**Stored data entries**

————

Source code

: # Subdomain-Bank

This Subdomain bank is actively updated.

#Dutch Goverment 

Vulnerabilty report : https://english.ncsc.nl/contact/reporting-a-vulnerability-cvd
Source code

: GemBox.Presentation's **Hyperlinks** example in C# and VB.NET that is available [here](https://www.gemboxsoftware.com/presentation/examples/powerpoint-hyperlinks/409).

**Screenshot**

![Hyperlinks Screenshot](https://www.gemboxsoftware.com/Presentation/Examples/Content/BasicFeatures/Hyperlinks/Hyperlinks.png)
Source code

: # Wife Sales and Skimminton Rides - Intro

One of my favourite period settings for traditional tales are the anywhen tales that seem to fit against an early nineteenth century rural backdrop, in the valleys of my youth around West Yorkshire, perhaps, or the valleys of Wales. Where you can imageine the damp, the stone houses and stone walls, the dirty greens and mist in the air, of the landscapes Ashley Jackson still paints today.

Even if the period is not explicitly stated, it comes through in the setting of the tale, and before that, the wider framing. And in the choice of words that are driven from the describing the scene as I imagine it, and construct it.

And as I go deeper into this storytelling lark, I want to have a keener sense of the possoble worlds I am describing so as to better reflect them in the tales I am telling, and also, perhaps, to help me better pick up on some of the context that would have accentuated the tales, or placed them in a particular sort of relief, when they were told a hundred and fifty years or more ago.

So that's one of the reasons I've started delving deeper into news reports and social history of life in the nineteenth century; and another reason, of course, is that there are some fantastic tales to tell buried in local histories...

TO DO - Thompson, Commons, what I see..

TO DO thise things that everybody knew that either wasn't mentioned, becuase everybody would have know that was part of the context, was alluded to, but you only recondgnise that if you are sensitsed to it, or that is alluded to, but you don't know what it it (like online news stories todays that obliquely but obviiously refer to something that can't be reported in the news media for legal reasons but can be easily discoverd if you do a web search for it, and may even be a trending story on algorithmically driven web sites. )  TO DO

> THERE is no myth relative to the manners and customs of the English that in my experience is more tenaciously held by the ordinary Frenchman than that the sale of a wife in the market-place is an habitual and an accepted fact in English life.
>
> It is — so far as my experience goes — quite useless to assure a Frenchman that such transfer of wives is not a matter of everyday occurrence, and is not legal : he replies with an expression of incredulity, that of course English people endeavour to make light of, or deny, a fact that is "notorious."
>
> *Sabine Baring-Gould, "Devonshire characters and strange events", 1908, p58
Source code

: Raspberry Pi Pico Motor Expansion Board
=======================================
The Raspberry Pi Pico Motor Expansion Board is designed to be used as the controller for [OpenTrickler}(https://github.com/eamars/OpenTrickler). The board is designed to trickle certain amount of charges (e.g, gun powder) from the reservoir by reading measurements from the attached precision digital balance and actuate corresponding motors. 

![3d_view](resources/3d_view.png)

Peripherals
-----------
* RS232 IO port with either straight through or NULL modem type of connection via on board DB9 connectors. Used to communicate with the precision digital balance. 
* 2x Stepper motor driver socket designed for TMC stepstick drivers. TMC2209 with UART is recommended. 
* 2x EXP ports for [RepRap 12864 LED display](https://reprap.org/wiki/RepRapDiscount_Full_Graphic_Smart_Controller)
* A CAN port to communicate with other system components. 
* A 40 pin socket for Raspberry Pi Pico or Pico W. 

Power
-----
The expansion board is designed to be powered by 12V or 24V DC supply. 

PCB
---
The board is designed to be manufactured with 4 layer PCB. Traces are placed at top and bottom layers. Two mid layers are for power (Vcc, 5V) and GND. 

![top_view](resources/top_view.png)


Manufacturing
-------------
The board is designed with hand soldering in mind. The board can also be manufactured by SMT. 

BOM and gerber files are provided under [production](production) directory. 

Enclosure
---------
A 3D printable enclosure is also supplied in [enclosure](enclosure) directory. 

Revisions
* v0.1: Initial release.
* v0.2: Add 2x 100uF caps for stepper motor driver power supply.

————

Nothing in the data should be left out when you retype it exactly.

**WRITTEN ANSWER**
Source code

: # Subdomain-Bank

This Subdomain bank is actively updated.

#Dutch Goverment 

Vulnerabilty report : https://english.ncsc.nl/contact/reporting-a-vulnerability-cvd
Source code

: GemBox.Presentation's **Hyperlinks** example in C# and VB.NET that is available [here](https://www.gemboxsoftware.com/presentation/examples/powerpoint-hyperlinks/409).

**Screenshot**

![Hyperlinks Screenshot](https://www.gemboxsoftware.com/Presentation/Examples/Content/BasicFeatures/Hyperlinks/Hyperlinks.png)
Source code

: # Wife Sales and Skimminton Rides - Intro

One of my favourite period settings for traditional tales are the anywhen tales that seem to fit against an early nineteenth century rural backdrop, in the valleys of my youth around West Yorkshire, perhaps, or the valleys of Wales. Where you can imageine the damp, the stone houses and stone walls, the dirty greens and mist in the air, of the landscapes Ashley Jackson still paints today.

Even if the period is not explicitly stated, it comes through in the setting of the tale, and before that, the wider framing. And in the choice of words that are driven from the describing the scene as I imagine it, and construct it.

And as I go deeper into this storytelling lark, I want to have a keener sense of the possoble worlds I am describing so as to better reflect them in the tales I am telling, and also, perhaps, to help me better pick up on some of the context that would have accentuated the tales, or placed them in a particular sort of relief, when they were told a hundred and fifty years or more ago.

So that's one of the reasons I've started delving deeper into news reports and social history of life in the nineteenth century; and another reason, of course, is that there are some fantastic tales to tell buried in local histories...

TO DO - Thompson, Commons, what I see..

TO DO thise things that everybody knew that either wasn't mentioned, becuase everybody would have know that was part of the context, was alluded to, but you only recondgnise that if you are sensitsed to it, or that is alluded to, but you don't know what it it (like online news stories todays that obliquely but obviiously refer to something that can't be reported in the news media for legal reasons but can be easily discoverd if you do a web search for it, and may even be a trending story on algorithmically driven web sites. )  TO DO

> THERE is no myth relative to the manners and customs of the English that in my experience is more tenaciously held by the ordinary Frenchman than that the sale of a wife in the market-place is an habitual and an accepted fact in English life.
>
> It is — so far as my experience goes — quite useless to assure a Frenchman that such transfer of wives is not a matter of everyday occurrence, and is not legal : he replies with an expression of incredulity, that of course English people endeavour to make light of, or deny, a fact that is "notorious."
>
> *Sabine Baring-Gould, "Devonshire characters and strange events", 1908, p58
Source code

: Raspberry Pi Pico Motor Expansion Board
=======================================
The Raspberry Pi Pico Motor Expansion Board is designed to be used as the controller for [OpenTrickler}(https://github.com/eamars/OpenTrickler). The board is designed to trickle certain amount of charges (e.g, gun powder) from the reservoir by reading measurements from the attached precision digital balance and actuate corresponding motors. 

![3d_view](resources/3d_view.png)

Peripherals
-----------
* RS232 IO port with either straight through or NULL modem type of connection via on board DB9 connectors. Used to communicate with the precision digital balance. 
* 2x Stepper motor driver socket designed for TMC stepstick drivers. TMC2209 with UART is recommended. 
* 2x EXP ports for [RepRap 12864 LED display](https://reprap.org/wiki/RepRapDiscount_Full_Graphic_Smart_Controller)
* A CAN port to communicate with other system components. 
* A 40 pin socket for Raspberry Pi Pico or Pico W. 

Power
-----
The expansion board is designed to be powered by 12V or 24V DC supply. 

PCB
---
The board is designed to be manufactured with 4 layer PCB. Traces are placed at top and bottom layers. Two mid layers are for power (Vcc, 5V) and GND. 

![top_view](resources/top_view.png)


Manufacturing
-------------
The board is designed with hand soldering in mind. The board can also be manufactured by SMT. 

BOM and gerber files are provided under [production](production) directory. 

Enclosure
---------
A 3D printable enclosure is also supplied in [enclosure](enclosure) directory. 

Revisions
* v0.1: Initial release.
* v0.2: Add 2x 100uF caps for stepper motor driver power supply.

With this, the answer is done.